Implausible Witness Testimony Lead to Wrongful Conviction
By Stephanie Don
BROOKLYN – In 1997, an individual fired his gun into an apartment, killing one and leaving four others unharmed. After receiving information that identified Nelson Lewis, a pseudonym for the defendant, as the shooter and Lewis’ signed confession, Lewis was convicted of Second Degree Murder.
After serving more than 17 years in prison, Brooklyn District Attorney Eric Gonzalez and his office’s Conviction Review Unit (CRU) found that a key witness’s testimony was provably false and recommended that Lewis’ conviction be vacated.

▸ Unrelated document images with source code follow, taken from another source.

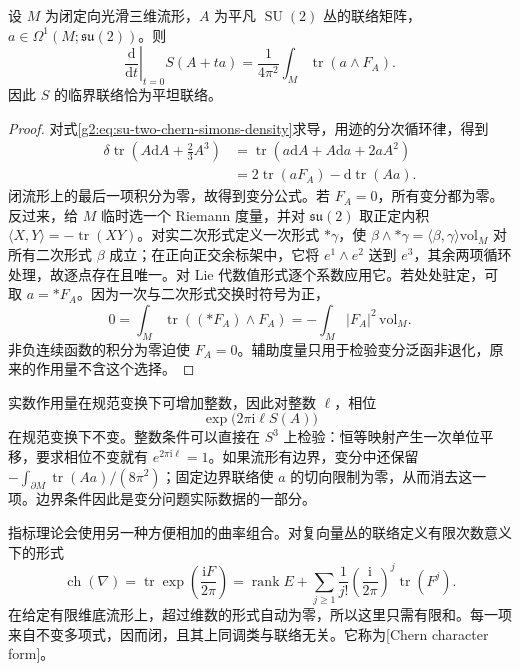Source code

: \begin{proposition}\label{g2:prop:chern-simons-variation}
	设 \(M\) 为闭定向光滑三维流形，\(A\) 为平凡 \(\operatorname{SU}(2)\) 丛的联络矩阵，\(a\in\Omega^1(M;\mathfrak{su}(2))\)。则
	\begin{equation}\label{g2:eq:chern-simons-variation}
		\left.\frac{\mathrm d}{\mathrm dt}\right|_{t=0}S(A+ta)
		=\frac1{4\pi^2}\int_M\operatorname{tr}(a\wedge F_A).
	\end{equation}
	因此 \(S\) 的临界联络恰为平坦联络。
\end{proposition}
\begin{proof}
	对式\eqref{g2:eq:su-two-chern-simons-density}求导，用迹的分次循环律，得到
	\[
	\begin{aligned}
		\delta\operatorname{tr}\left(A\mathrm dA+\frac23A^3\right)
		&=\operatorname{tr}(a\mathrm dA+A\mathrm da+2aA^2)\\
		&=2\operatorname{tr}(aF_A)-\mathrm d\operatorname{tr}(Aa).
	\end{aligned}
	\]
	闭流形上的最后一项积分为零，故得到变分公式。若 \(F_A=0\)，所有变分都为零。反过来，给 \(M\) 临时选一个 Riemann 度量，并对 \(\mathfrak{su}(2)\) 取正定内积 \(\langle X,Y\rangle=-\operatorname{tr}(XY)\)。对实二次形式定义一次形式 \(*\gamma\)，使 \(\beta\wedge *\gamma=\langle\beta,\gamma\rangle\mathrm{vol}_M\) 对所有二次形式 \(\beta\) 成立；在正向正交余标架中，它将 \(e^1\wedge e^2\) 送到 \(e^3\)，其余两项循环处理，故逐点存在且唯一。对 Lie 代数值形式逐个系数应用它。若处处驻定，可取 \(a=*F_A\)。因为一次与二次形式交换时符号为正，
	\[
		0=\int_M\operatorname{tr}((*F_A)\wedge F_A)=-\int_M|F_A|^2\,\mathrm{vol}_M.
	\]
	非负连续函数的积分为零迫使 \(F_A=0\)。辅助度量只用于检验变分泛函非退化，原来的作用量不含这个选择。
\end{proof}

实数作用量在规范变换下可增加整数，因此对整数 \(\ell\)，相位
\[
	\exp\bigl(2\pi\mathrm i\ell S(A)\bigr)
\]
在规范变换下不变。整数条件可以直接在 \(S^3\) 上检验：恒等映射产生一次单位平移，要求相位不变就有 \(e^{2\pi\mathrm i\ell}=1\)。如果流形有边界，变分中还保留 \(-\int_{\partial M}\operatorname{tr}(Aa)/(8\pi^2)\)；固定边界联络使 \(a\) 的切向限制为零，从而消去这一项。边界条件因此是变分问题实际数据的一部分。

\ProseParagraphBreak

指标理论会使用另一种方便相加的曲率组合。对复向量丛的联络定义有限次数意义下的形式
\begin{equation}\label{g2:eq:chern-character-curvature-form}
	\operatorname{ch}(\nabla)=\operatorname{tr}\exp\left(\frac{\mathrm iF}{2\pi}\right)
	=\operatorname{rank}E+\sum_{j\ge1}\frac1{j!}\left(\frac{\mathrm i}{2\pi}\right)^j\operatorname{tr}(F^j).
\end{equation}
在给定有限维底流形上，超过维数的形式自动为零，所以这里只需有限和。每一项来自不变多项式，因而闭，且其上同调类与联络无关。它称为[Chern character form]。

Victims reported that a single gunman fired a gun through a door of an apartment with five individuals inside, killing one victim. Detectives soon received information that Lewis was the shooter and that his target was two men who had robbed him during a dice game.
Lewis agreed to speak with the police on the way to the precinct, and said he was with his family in Manhattan at the time of the shooting. However, once at the Brooklyn police station, Lewis signed a confession saying that he was playing dice near the apartment building where the victim was killed.
Lewis’ wife later said that detectives coerced Lewis into signing a false statement. The CRU was unable to determine how reliable Lewis’ statement was, coerced or not, and found that it “only had a slight impact on the outcome” of Lewis’ trial.
One of the victims claimed to have seen Lewis approach through the Plexiglas window of the apartment door, but did not see a gun and did not witness the man shoot a gun. The CRU deemed this aspect of the victim’s testimony to be inconsistent, as it was unclear if the victim had seen Lewis before or if anyone else was outside of the apartment at the time. Additionally, a crime scene photo showed that there was low visibility through the Plexiglas window.
A second witness claimed to have seen the dice-game robbery and the shooting. The witness provided the information while in custody for a separate alleged robbery and was in custody for five months after the shooting. This witness was ultimately not prosecuted for the alleged robbery.
The witness testified at Lewis’ trial that she had seen the alleged dice-game robber and saw Lewis the afternoon of the shooting. However, her account of the shooting changed over time and was implausible in several aspects.
First, the witness claimed to have seen the start of the shooting while she was outside her apartment. Then, she ran 200 feet back to her apartment and saw Lewis still shooting through an apartment window.
Considering the shooting lasted only 10 seconds at most, it is unlikely that the witness was able to run 200 feet after the shooting began and view the ending of the shooting within her apartment. Also, the witness did not have any windows in her apartment that faced the shooting.
The CRU also found that even if the witness’s apartment had windows facing the shooting, “any view would have been from 300 feet during a stormy, rainy night and with obstructions in the way.”
Second, the CRU determined the witness’s account to be provably false, as the witness was incarcerated during the period she had claimed to witness the dice-game robbery and the shooting.
Although a diagram was used to illustrate the witness’s testimony and the court instructed that the diagram “could not be relied upon for distances,” these physical implausibilities were never explicitly shown to the jury during Lewis’ trial.
Lewis’ defense counsel admitted he had not been to the street himself, and the prosecutor said he had only been “on the block.” Therefore, neither counsel was able to determine if the physical aspect of the witness’s testimony was plausible.
Additionally, the CRU identified “potential motivations for the witness to provide false testimony against the defendant.” The witness did not come forward with information on the dice-game robbery or shooting until five months after the shooting, during which time when she had been arrested for a separate alleged robbery.
The CRU found that the delay in coming forward with information to be “a factor against her reliability,” but did not find evidence that the witness had been offered a quid pro quo, although she was not charged for her alleged robbery.
Furthermore, the witness had been arrested one day before the shooting, meaning she was in custody during the alleged dice-game robbery and the shooting. This witness was the only source of information about the dice-game robbery, which served as Lewis’ supposed motive for the shooting.
Because the witness could not have witnessed the dice game or shooting, it could not be proven that the dice-game robbery was a motive for the shooting.
Ultimately, the overwhelming implausibility of the witness’s account of the dice game and shooting led to the CRU’s recommendation that Lewis be exonerated. Lewis’ case was included in Brooklyn District Attorney Eric Gonzalez’s report with the goal of preventing wrongful convictions in the future.